Good Dirt.

This is the time of year when I enjoy getting out into my garden and getting my hands a bit dirty.  Soon it will become too hot and humid for it to be enjoyable, but I will always be amazed by the miracle that occurs when I put a dry, dead-appearing seed into the ground.  I wait eagerly, checking daily for that first little peek of green.  Even when I know it will be days and days before it happens – I can’t help myself.  Out to my tiny garden I go to look for the little sprouts.  Then it happens! Lo and behold, a brand new plant life.  When I look upon this burgeoning garden, all I see are tiny two-leafed green threads.  There is very little that would promise the hearty meals to come.  If I did not label my rows, I often would not even be able to discern what kind of plant is growing, but in a few weeks time, each plant’s nature begins to emerge.  In these early days I watch carefully, water frequently and cover these little baby plants when the air threatens to freeze in the night.  It is a labor of hope and love.  

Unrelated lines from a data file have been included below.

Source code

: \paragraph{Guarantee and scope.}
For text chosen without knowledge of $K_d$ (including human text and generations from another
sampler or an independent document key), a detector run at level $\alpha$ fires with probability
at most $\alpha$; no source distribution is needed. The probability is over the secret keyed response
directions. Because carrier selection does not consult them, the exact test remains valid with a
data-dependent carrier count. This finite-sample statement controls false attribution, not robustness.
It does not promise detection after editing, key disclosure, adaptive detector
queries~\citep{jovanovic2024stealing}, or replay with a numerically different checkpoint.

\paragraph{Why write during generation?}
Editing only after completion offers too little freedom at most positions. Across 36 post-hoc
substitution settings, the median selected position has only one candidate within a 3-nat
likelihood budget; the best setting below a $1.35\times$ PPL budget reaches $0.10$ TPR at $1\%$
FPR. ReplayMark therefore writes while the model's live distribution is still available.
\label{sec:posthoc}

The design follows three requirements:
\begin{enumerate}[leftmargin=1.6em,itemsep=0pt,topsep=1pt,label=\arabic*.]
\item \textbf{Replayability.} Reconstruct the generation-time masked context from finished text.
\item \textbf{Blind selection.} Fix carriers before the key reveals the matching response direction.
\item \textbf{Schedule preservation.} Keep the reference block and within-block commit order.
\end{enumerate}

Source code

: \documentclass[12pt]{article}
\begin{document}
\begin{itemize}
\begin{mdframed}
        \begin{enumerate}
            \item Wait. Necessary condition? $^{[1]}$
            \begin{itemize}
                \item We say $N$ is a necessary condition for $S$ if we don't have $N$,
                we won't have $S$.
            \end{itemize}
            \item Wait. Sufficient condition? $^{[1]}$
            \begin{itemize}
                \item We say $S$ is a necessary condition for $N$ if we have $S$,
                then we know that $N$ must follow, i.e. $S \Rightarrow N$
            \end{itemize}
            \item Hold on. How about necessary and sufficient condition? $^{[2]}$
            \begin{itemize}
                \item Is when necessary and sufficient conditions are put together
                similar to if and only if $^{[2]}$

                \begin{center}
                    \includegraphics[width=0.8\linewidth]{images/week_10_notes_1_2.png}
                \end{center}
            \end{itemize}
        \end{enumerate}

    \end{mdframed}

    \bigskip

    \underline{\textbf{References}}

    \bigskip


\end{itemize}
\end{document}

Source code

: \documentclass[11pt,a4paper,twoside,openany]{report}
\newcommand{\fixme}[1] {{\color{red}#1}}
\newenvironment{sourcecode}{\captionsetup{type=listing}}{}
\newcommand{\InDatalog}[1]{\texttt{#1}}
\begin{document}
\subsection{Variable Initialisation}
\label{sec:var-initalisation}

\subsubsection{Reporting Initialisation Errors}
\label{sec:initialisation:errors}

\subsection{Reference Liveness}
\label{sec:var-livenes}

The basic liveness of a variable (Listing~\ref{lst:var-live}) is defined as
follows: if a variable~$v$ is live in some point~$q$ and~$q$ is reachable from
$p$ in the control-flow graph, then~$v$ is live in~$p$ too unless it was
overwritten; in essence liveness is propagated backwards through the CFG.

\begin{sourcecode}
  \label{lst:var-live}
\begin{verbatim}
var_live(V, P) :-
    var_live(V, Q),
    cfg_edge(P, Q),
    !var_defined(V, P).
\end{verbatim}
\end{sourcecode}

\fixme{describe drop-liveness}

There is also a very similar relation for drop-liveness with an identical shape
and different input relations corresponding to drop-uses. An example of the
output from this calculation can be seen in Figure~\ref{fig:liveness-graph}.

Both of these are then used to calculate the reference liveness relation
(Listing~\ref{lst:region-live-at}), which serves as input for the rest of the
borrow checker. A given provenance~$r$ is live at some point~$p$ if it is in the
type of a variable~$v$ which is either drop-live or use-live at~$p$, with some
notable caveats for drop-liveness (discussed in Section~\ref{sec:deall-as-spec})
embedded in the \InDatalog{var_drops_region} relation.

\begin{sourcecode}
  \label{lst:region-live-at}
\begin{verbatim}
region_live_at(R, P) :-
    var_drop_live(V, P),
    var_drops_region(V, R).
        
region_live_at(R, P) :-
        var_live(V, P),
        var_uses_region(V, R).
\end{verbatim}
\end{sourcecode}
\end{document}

In my life as a nurse I have had a number of roles and responsibilities.  I have nursed tiny premature babies from incubator to car seat.  I have walked with families through a devastating diagnosis and shared the life their child cut short by genetics out of anyone’s control.  Now, I find myself growing new nurses.  It is a role that I relish and cherish.  No longer do I experience the rush of adrenaline in an urgent life and death sort of way.  Instead, it is more like my time in the garden.  But instead of the gardener, I am the dirt.  It is only when I remember my role as dirt that I can truly successfully help in the effort to raise nurses.  

We are all gardeners of our own lives and careers.  When students come to us, they have realized that they carry a seed, a desire to do something beyond themselves.  With recognition of this seed comes the need to find the right medium to move from thread-like sprout to productive plant.  

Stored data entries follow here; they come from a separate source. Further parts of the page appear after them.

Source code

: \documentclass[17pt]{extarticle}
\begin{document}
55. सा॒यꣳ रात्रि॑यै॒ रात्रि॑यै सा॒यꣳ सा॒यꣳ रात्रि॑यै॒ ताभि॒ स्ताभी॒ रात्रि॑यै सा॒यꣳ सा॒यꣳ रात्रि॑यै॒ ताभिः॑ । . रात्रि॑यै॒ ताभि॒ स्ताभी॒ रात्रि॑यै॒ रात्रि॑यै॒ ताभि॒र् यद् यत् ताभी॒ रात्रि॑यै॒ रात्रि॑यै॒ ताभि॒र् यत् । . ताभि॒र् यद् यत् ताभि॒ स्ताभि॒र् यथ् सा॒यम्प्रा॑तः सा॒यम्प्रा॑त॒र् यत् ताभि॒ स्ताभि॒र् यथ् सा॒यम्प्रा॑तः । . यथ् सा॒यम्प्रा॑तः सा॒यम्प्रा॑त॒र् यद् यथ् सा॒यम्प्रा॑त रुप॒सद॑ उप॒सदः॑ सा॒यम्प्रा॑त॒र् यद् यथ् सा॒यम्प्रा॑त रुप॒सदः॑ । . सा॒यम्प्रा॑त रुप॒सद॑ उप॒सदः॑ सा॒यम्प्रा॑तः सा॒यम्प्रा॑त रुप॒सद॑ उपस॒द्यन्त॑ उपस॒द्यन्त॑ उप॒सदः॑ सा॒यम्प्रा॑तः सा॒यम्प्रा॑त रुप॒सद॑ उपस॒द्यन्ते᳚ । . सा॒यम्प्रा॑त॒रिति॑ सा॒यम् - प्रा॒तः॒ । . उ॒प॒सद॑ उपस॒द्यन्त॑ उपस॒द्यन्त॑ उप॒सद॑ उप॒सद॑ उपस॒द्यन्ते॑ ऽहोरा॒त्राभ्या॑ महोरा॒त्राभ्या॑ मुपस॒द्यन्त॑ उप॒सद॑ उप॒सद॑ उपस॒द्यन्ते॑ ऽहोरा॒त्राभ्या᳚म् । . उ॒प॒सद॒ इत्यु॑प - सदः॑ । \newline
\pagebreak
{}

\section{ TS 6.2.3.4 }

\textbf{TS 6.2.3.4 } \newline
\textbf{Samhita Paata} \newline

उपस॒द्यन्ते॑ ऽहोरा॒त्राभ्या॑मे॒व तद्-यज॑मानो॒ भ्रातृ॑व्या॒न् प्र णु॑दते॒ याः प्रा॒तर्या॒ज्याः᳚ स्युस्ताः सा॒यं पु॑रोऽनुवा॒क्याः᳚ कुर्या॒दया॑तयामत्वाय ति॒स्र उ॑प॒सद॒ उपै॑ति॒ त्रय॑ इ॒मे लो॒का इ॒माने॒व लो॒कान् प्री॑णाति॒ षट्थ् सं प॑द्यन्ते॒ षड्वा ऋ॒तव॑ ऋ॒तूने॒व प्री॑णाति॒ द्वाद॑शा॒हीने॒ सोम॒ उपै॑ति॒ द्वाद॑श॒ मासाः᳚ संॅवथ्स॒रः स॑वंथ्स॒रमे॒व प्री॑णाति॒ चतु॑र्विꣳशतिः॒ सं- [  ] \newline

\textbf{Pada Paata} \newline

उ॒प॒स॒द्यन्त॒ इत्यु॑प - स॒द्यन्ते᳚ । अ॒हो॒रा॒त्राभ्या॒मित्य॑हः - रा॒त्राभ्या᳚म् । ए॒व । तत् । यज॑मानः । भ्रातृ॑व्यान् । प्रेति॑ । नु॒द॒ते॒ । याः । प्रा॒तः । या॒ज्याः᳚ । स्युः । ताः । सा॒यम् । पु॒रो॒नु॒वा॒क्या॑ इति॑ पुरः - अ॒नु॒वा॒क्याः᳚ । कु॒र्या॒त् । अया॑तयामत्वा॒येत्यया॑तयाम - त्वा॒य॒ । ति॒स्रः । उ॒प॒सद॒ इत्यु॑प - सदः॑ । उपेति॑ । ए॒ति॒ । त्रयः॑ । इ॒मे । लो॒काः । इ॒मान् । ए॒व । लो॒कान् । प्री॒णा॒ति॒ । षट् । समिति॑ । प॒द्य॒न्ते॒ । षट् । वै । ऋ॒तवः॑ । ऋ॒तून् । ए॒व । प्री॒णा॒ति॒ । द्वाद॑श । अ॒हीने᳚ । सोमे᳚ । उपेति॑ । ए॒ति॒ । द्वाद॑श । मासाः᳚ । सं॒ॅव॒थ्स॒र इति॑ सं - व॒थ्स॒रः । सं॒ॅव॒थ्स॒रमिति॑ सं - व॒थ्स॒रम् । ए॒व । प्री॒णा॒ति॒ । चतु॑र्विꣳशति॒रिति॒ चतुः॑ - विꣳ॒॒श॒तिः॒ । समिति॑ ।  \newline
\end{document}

EMU is a lovely garden.  It is well cared for, lovingly tended, and thoughtfully fertilized.  We know that the dirt is important in our gardens, but we often don’t consider the whole of what it provides.  Each season, dirt receives seeds.  Seeds are sometimes carefully covered and tended, sometimes land accidentally in the dirt, and sometimes fall into insufficient dirt.  For a seed to germinate and grow, the dirt must have nutrients available.  It must be able to hold water around the new seed in a way that causes that seed to burst open and push for the light.  The dirt must allow itself to be moved by the new roots and shoots that spring from the seed.  

As I reflect on what that means for me, a teacher, I realize it is a very humble job.  I do not get to choose my students.  They decide whether or not to be planted in the garden I occupy.  It does not matter how much I know or how fancy my pedagogy, the real work belongs to the students.  If I lack the proper tools, encouragement, and knowledge, my students certainly will not grow.  I cannot force those tools and knowledge on to the students, but my ability to hold space, lead gently, allow warmth to penetrate, and create room for growth is essential.  It is a privilege and a joy to watch students sprout.  Like dirt with seeds, I have an up close view of the beauty and struggle of growth.    

I am dirt.  My work is to be good dirt.  

In what ways can we all be good dirt?  As nurses, we watch our patients emerge and grow into health.  We equip ourselves with critical thinking and compassion. We nourish, hold water to quench thirsts, assess for safety, and give space for good growth. We promote and allow healing.  As nurses who are teachers, we follow a similar path with our students.  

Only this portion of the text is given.